Hay muertes necesarias, más allá de la piadosa que acorta los sufrimientos de un enfermo terminal, como la muerte de un tirano o la muerte de un traidor o la muerte en cadalso de un consumado asesino. El polifacético sacerdote genovés del Siglo XV, León Battista Alberti, filósofo humanista, escritor, arquitecto, lo diría de este modo: “La muerte es el final inevitable, nunca inútil para los que vivieron mal y nunca nociva para los que vivieron bien”.
¡Qué podemos decir de los que están a punto de subir a la barca de Caronte que hicieron de la ofensa, de la mentira, de la opresión el faro de sus vidas! Si mueren, su muerte no ha sido inútil.

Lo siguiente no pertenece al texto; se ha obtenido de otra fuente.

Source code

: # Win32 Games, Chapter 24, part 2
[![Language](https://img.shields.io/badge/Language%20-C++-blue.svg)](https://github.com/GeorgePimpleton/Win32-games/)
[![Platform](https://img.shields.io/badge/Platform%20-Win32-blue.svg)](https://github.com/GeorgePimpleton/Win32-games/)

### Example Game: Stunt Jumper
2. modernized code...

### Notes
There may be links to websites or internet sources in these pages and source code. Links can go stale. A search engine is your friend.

Mi estimado amigo Fernando Mires se refiere al creíble peligro de muerte de Hugo Chávez diciendo que es “un ser humano políticamente equivocado” y por ello no le desea la muerte y hace bien Mires, aunque tal vez su muerte le haría un gran bien a Venezuela. “Ningún buen nacido ha de querer la victoria sobre un cadáver carcomido por el cáncer”, agrega Mires y agrega bien. Expulsar del poder al chavismo por la muerte de su adalid es una victoria miserable. Hay que matar al chavismo con la fuerza del voto mientras esté vivo Hugo Chávez. Si muere antes podría convertirse en mito sagrado para esa izquierda desfasada y delirante que se agita en las entrañas de la América Latina.

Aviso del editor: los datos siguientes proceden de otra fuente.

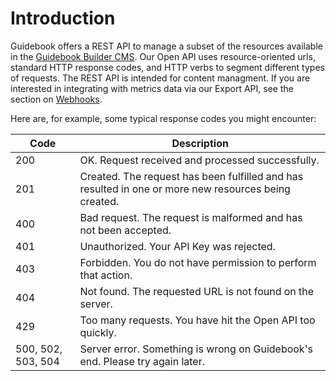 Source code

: # Introduction

Guidebook offers a REST API to manage a subset of the resources available in the [Guidebook Builder CMS](https://builder.guidebook.com). Our Open API uses resource-oriented urls, standard HTTP response codes, and HTTP verbs to segment different types of requests.  The REST API is intended for content managment.  If you are interested in integrating with metrics data via our Export API, see the section on [Webhooks](#webhooks).

Here are, for example, some typical response codes you might encounter:

Code                  | Description
---------             | --------
200                   | OK. Request received and processed successfully.
201                   | Created. The request has been fulfilled and has resulted in one or more new resources being created.
400                   | Bad request. The request is malformed and has not been accepted.
401                   | Unauthorized. Your API Key was rejected.
403                   | Forbidden. You do not have permission to perform that action.
404                   | Not found. The requested URL is not found on the server.
429                   | Too many requests. You have hit the Open API too quickly.
500, 502, 503, 504    | Server error. Something is wrong on Guidebook's end. Please try again later.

Luchar contra el adversario político en buena lid aunque él no respete las reglas éticas del batallar político. “Ahí vamos para perder o ganar. Son las reglas del juego. Y hay, mientras sigamos actuando políticamente, sólo dos posibilidades: Una vez nos ganan, otra vez ganamos. Nadie tiene, en todo caso, asegurada la victoria eterna; y es bueno que así sea. La eternidad no se hizo para nosotros, los mortales” afirma certeramente Mires.

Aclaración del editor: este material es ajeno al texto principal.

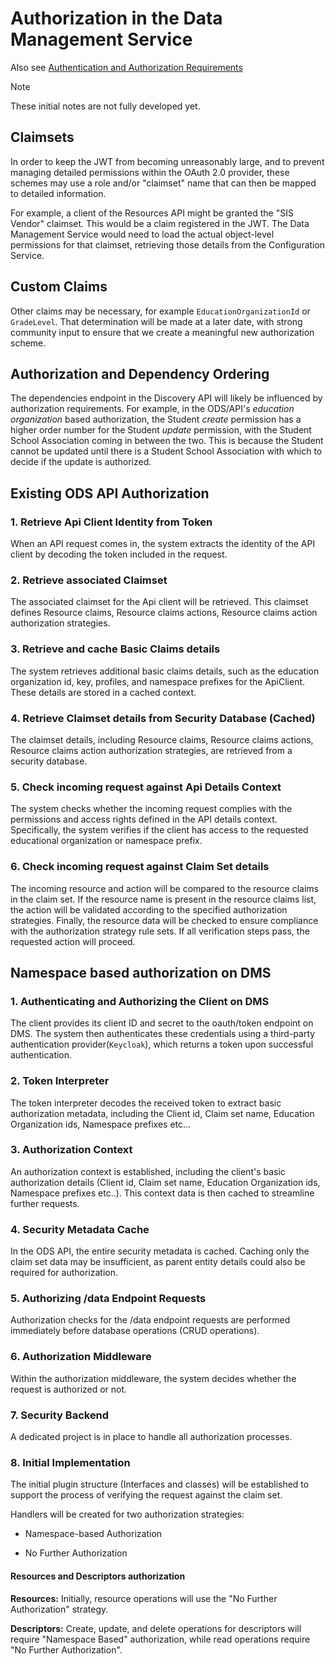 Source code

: # Authorization in the Data Management Service

Also see [Authentication and Authorization Requirements](../AUTH.md)

> [!NOTE]
> These initial notes are not fully developed yet.

## Claimsets

In order to keep the JWT from becoming unreasonably large, and to
prevent managing detailed permissions within the OAuth 2.0 provider, these
schemes may use a role and/or "claimset" name that can then be mapped to
detailed information.

For example, a client of the Resources API might be granted the "SIS Vendor"
claimset. This would be a claim registered in the JWT. The Data Management
Service would need to load the actual object-level permissions for that
claimset, retrieving those details from the Configuration Service.

## Custom Claims

Other claims may be necessary, for example `EducationOrganizationId` or
`GradeLevel`. That determination will be made at a later date, with strong
community input to ensure that we create a meaningful new authorization scheme.

## Authorization and Dependency Ordering

The dependencies endpoint in the Discovery API will likely be influenced by
authorization requirements. For example, in the ODS/API's _education
organization_ based authorization, the Student _create_ permission has a higher
order number for the Student _update_ permission, with the Student School
Association coming in between the two. This is because the Student cannot be
updated until there is a Student School Association with which to decide if the
update is authorized.

## Existing ODS API Authorization

### 1. Retrieve Api Client Identity from Token

When an API request comes in, the system extracts the identity of the API client by decoding the token included in the request.

### 2. Retrieve associated Claimset

The associated claimset for the Api client will be retrieved. This claimset defines Resource claims, Resource claims actions, Resource claims action authorization strategies.

### 3. Retrieve and cache Basic Claims details

The system retrieves additional basic claims details, such as the education organization id, key, profiles, and namespace prefixes for the ApiClient. These details are stored in a cached context.

### 4. Retrieve Claimset details from Security Database (Cached)

The claimset details, including Resource claims, Resource claims actions, Resource claims action authorization strategies, are retrieved from a security database.

### 5. Check incoming request against Api Details Context

The system checks whether the incoming request complies with the permissions and access rights defined in the API details context. Specifically, the system verifies if the client has access to the requested educational organization or namespace prefix.

### 6. Check incoming request against Claim Set details

The incoming resource and action will be compared to the resource claims in the claim set. If the resource name is present in the resource claims list, the action will be validated according to the specified authorization strategies. Finally, the resource data will be checked to ensure compliance with the authorization strategy rule sets. If all verification steps pass, the requested action will proceed.

## Namespace based authorization on DMS

### 1. Authenticating and Authorizing the Client on DMS

The client provides its client ID and secret to the oauth/token endpoint on DMS. The system then authenticates these credentials using a third-party authentication provider(`Keycloak`), which returns a token upon successful authentication.

### 2. Token Interpreter

The token interpreter decodes the received token to extract basic authorization metadata, including the Client id, Claim set name, Education Organization ids, Namespace prefixes etc...

### 3. Authorization Context

An authorization context is established, including the client's basic authorization details (Client id, Claim set name, Education Organization ids, Namespace prefixes etc..).
This context data is then cached to streamline further requests.

### 4. Security Metadata Cache

In the ODS API, the entire security metadata is cached. Caching only the claim set data may be insufficient, as parent entity details could also be required for authorization.

### 5. Authorizing /data Endpoint Requests

Authorization checks for the /data endpoint requests are performed immediately before database operations (CRUD operations).

### 6. Authorization Middleware

Within the authorization middleware, the system decides whether the request is authorized or not.

### 7. Security Backend

A dedicated project is in place to handle all authorization processes.

### 8. Initial Implementation

The initial plugin structure (Interfaces and classes) will be established to support the process of verifying the request against the claim set.

Handlers will be created for two authorization strategies:

* Namespace-based Authorization

* No Further Authorization

#### Resources and Descriptors authorization

**Resources:** Initially, resource operations will use the "No Further Authorization" strategy.

**Descriptors:** Create, update, and delete operations for descriptors will require "Namespace Based" authorization, while read operations require "No Further Authorization".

Augusto Pinochet fue derrotado en las urnas y Chile se abrió a una era de democracia en la que se enfrentan la izquierda y la derecha dentro de las reglas del juego de que habla Mires. Murió no hace mucho sin llegar a convertirse en un mito, si acaso en la triste representación de la dictadura. Si adoradores le quedan, son pocos, y quedará finalmente en el olvido-muerte con el relevo de generaciones. Esto puede suceder con Hugo Chávez.
El cristianismo nos enseña a no desear la muerte ni al peor de nuestros enemigos, sin embargo Tomás de Aquino, uno de los Padres de la Iglesia nos dice en su “Gobierno de los Príncipes”: “Cuando la tiranía es en exceso intolerable, algunos piensan que es virtud de fortaleza el matar al tirano”. Es cierto que Tomás de Aquino se refiere a que algunos lo piensan sin aconsejar directamente el tiranicidio pero tampoco rechazando la idea.
El jesuita Juan de Mariana (1536-1624) justificó el tiranicidio y a Thomas Jefferson se le atribuye una frase contundente: “El árbol de la libertad debe ser regado con la sangre de los patriotas y de los tiranos”. El filósofo trascendentalista norteamericano Henry D. Thoreau no lamenta la muerte de los tiranos; en Walden (1854) escribe:
“En cuanto a las pirámides, no hay nada por lo que asombrarse tanto como del hecho de que pudiera haber tantos hombres degradados para gastar sus vidas en construir la tumba de un bobo ambicioso, que habría sido más sabio y viril ahogar en el Nilo, y arrojar luego su cuerpo a los perros”.
Y es John Locke quien dice: “Quién derrama la sangre de un hombre está sujeto a que otro hombre derrame la suya”.
Es cierto que vale más derrotar a Chávez por los mismos medios que accedió al poder, que erigir la victoria sobre un cadáver devorado por el cáncer.
Desgraciadamente hay un caso diferente en Cuba. Los Castro llegaron al poder por las armas, por el engaño, por la traición; probablemente morirán sobre su lecho sin pagar sus culpas, ¿acaso puedo desearles que tengan una larga vida, que continúen respirando el aire de la isla esclavizada? Ya el camino de la insurrección en Cuba está cerrado y no hay forma de enfrentarles por medio de la línea electoral. Los Castros no admiten que exista una oposición política.